PROBLEM STATEMENT: Your task is to copy the records that follow exactly, minus any images.

======== DATA SECTION

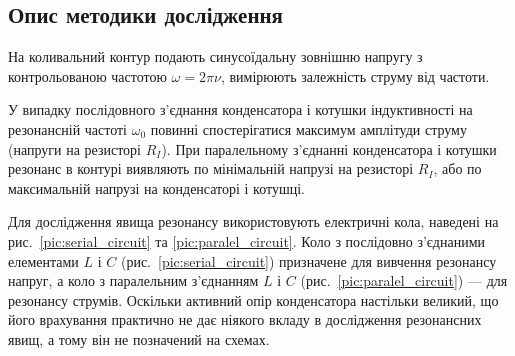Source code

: 


\subsection{Опис методики дослідження}


На коливальний контур подають синусоїдальну зовнішню напругу з контрольованою частотою $\omega = 2\pi \nu$, вимірюють залежність струму від частоти.

У випадку послідовного з'єднання конденсатора і котушки індуктивності на резонансній частоті $\omega_0$ повинні спостерігатися максимум амплітуди струму (напруги на резисторі $R_I$). При паралельному з'єднанні конденсатора і котушки резонанс в контурі виявляють по мінімальній напрузі на резисторі $R_I$, або по максимальній напрузі на конденсаторі і котушці.


Для дослідження явища резонансу використовують електричні кола, наведені на рис.~\ref{pic:serial_circuit} та \ref{pic:paralel_circuit}. Коло з послідовно з'єднаними елементами $L$ і $C$ (рис.~\ref{pic:serial_circuit}) призначене для вивчення резонансу напруг, а коло з паралельним з'єднанням  $L$ і $C$ (рис.~\ref{pic:paralel_circuit}) --- для резонансу струмів.  Оскільки активний опір конденсатора  настільки великий, що його врахування практично не дає ніякого вкладу в дослідження резонансних явищ, а тому він не позначений на схемах.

================

REPLY:
Source code

: 


\subsection{Опис методики дослідження}


На коливальний контур подають синусоїдальну зовнішню напругу з контрольованою частотою $\omega = 2\pi \nu$, вимірюють залежність струму від частоти.

У випадку послідовного з'єднання конденсатора і котушки індуктивності на резонансній частоті $\omega_0$ повинні спостерігатися максимум амплітуди струму (напруги на резисторі $R_I$). При паралельному з'єднанні конденсатора і котушки резонанс в контурі виявляють по мінімальній напрузі на резисторі $R_I$, або по максимальній напрузі на конденсаторі і котушці.


Для дослідження явища резонансу використовують електричні кола, наведені на рис.~\ref{pic:serial_circuit} та \ref{pic:paralel_circuit}. Коло з послідовно з'єднаними елементами $L$ і $C$ (рис.~\ref{pic:serial_circuit}) призначене для вивчення резонансу напруг, а коло з паралельним з'єднанням  $L$ і $C$ (рис.~\ref{pic:paralel_circuit}) --- для резонансу струмів.  Оскільки активний опір конденсатора  настільки великий, що його врахування практично не дає ніякого вкладу в дослідження резонансних явищ, а тому він не позначений на схемах.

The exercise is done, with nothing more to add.